Men drove slowly by inspecting the wares on display. My job was to entice them to stop. I smiled. Looked ‘alluring’. Did my best to be the one they picked. They drove around the block, circled back, again and again until finally, they’d stop and I’d approach the car.
They’d roll down the window, sometimes I’d open the door and lean in. We’d have ‘the conversation’ until eventually, I would step back, close the door, say, “Not tonight” and they would go on to pick another.
I was fortunate that night. I never had to get into a car with a stranger, drive down some dark lane and commit some sexual act for $50 bucks or a $100, depending upon the act. I never had to perform beyond the pose I struck on the street and the brief conversation that ensured I had the chance to go eyeball to eyeball with these men who disgusted me.
I was safe. My guardian angels sat in two separate unmarked police cars watching over me.
But I didn’t feel safe. I felt scared. Frightened. Confused.
What was wrong with us? Where was our humanity? What drew these men to troll the streets searching for release through sex for hire?
It wasn’t because they were healthy. It wasn’t because everything was ‘all right’ in their lives. It was much deeper. Much more complex than just men abusing their power and control on the seedier side of life.

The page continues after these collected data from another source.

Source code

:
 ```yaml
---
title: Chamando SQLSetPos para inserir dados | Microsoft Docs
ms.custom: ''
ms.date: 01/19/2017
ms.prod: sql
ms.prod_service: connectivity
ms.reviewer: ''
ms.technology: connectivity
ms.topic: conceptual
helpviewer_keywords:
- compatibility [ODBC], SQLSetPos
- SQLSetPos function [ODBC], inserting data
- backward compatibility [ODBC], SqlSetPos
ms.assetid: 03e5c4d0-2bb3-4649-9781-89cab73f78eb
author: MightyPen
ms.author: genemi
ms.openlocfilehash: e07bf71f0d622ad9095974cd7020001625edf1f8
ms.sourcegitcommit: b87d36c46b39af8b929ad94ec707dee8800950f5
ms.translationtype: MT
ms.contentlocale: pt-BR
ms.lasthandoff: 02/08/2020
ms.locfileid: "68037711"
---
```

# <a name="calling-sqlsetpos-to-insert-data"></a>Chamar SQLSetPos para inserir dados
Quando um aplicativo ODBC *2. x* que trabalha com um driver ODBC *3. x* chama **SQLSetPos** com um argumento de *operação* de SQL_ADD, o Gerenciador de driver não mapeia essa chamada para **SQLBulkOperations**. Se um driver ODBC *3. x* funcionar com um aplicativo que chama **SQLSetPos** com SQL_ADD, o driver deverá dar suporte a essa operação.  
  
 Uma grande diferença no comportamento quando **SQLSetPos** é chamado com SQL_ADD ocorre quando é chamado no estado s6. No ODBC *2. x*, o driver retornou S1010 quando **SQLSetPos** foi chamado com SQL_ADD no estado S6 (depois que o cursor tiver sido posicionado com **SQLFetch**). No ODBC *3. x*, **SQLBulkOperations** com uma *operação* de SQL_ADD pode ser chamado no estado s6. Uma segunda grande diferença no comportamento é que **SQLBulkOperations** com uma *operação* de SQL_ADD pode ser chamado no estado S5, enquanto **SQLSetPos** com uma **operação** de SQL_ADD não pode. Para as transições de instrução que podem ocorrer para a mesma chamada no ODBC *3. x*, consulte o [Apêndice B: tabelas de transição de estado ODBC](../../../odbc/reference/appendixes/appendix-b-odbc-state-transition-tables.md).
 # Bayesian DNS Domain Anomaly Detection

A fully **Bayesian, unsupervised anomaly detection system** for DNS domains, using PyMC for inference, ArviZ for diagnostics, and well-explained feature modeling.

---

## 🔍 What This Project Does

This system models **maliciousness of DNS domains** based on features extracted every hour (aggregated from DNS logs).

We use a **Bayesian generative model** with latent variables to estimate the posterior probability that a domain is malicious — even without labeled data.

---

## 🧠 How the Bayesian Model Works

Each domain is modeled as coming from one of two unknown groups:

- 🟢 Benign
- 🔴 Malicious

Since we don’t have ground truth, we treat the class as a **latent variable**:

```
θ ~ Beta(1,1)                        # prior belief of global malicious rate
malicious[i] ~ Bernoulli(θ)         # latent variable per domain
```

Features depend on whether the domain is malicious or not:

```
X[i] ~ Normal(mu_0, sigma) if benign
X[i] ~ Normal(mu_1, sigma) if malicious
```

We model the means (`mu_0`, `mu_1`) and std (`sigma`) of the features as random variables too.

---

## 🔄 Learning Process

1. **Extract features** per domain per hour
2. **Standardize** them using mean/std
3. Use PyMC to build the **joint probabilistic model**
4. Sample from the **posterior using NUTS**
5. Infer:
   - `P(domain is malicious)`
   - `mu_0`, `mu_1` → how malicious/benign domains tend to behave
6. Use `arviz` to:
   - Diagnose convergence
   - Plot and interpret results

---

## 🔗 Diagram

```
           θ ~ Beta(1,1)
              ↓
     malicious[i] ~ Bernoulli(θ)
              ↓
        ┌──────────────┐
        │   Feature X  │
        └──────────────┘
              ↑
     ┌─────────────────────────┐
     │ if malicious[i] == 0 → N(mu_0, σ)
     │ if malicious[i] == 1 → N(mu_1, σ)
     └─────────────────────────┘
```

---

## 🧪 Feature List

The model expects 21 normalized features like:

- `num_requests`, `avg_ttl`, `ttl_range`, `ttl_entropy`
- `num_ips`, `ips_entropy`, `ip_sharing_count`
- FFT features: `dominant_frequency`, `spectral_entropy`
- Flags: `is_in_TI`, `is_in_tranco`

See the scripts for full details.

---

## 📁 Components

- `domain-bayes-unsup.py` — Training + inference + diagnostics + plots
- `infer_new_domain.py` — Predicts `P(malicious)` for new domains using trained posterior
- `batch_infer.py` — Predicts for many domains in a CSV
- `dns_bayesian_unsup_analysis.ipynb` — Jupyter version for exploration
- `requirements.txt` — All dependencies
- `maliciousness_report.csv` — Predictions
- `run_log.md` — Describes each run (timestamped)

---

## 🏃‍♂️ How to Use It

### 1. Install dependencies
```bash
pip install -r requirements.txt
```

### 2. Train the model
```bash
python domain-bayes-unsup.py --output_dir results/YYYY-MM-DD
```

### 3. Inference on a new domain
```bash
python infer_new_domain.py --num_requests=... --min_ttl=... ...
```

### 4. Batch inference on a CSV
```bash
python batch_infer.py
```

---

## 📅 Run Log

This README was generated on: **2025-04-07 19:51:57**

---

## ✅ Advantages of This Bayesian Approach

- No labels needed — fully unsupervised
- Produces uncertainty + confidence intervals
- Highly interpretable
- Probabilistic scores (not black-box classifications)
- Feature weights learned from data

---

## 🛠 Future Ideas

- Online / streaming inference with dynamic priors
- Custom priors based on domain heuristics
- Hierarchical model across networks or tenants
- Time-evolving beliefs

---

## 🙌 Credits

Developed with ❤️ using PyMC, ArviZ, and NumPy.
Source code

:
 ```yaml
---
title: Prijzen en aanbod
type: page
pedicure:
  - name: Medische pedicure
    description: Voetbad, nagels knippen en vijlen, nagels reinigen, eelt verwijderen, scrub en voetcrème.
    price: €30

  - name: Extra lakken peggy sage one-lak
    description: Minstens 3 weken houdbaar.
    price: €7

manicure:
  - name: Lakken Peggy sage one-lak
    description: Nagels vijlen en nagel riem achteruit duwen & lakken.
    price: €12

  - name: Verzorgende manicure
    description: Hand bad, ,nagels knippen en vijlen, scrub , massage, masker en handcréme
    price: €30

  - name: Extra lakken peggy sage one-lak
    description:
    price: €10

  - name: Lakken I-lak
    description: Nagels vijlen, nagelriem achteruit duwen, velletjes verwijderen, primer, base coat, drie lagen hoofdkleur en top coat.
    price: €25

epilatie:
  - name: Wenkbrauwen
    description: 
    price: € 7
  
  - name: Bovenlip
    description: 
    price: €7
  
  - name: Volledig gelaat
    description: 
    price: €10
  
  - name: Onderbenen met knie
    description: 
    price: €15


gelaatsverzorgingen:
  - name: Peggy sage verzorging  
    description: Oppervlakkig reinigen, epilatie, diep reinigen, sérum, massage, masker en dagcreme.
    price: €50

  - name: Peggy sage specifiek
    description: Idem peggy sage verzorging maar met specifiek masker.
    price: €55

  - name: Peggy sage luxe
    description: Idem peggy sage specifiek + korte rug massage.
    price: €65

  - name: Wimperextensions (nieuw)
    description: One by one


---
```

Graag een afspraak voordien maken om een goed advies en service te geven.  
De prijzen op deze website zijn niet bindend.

It was hell that night. And yet, I came away with something I never expected.
I stood out for four hours that night and when Ron and Glenn, the two police officers who were watching over me took me for coffee after my turn on the street, I cried.
“They’re all victims,” I told them. “Every car that drove up I imagined a bucketful of shame dragging behind them. They don’t do this because they ‘like’ it. They do it because it’s the only way they know to push back the pain of living.”
Doesn’t make it right. Doesn’t make what they’re doing justified.
But it does make it possible for me to feel compassion for these men who are so broken, they cannot see that their actions are breaking the lives they touch.
I thought of those johns yesterday as I listened to the panelists discuss the right and wrong of what Christine Flavreau did. I understand ‘why’ she did it. I don’t understand what makes it right to do.
Bullying bullies creates bigger bullies.
Treating symptoms does not cure the disease.
What happened to Amanda Todd is tragic.
What that man posted was wrong.
Had he been an alcoholic and created a scene at the Christmas party, his employer might have helped him find treatment, instead of dismissal.
Had he been suffering from depression, they might have offered him counselling.
What he wrote is a symptom of the unease/disease within him. Publicly shaming him is not the path to awareness. It’s no way to stop bullying.
Until the root cause is found, he’ll keep doing it only now, he’ll have a victim story to tell that keeps him pinioned to the shame of what he did and how he was wronged.
Bullying a bully doesn’t give him or her pause to reflect upon their actions. It doesn’t give them cause to seek help or find ways to change.
We cannot stop bullying by labelling someone a bully and letting them go.
We need to find a more compassionate, humane and caring way to heal the wounds that are causing us to act out. We need to stop the pain within if we are to create a world without bullying.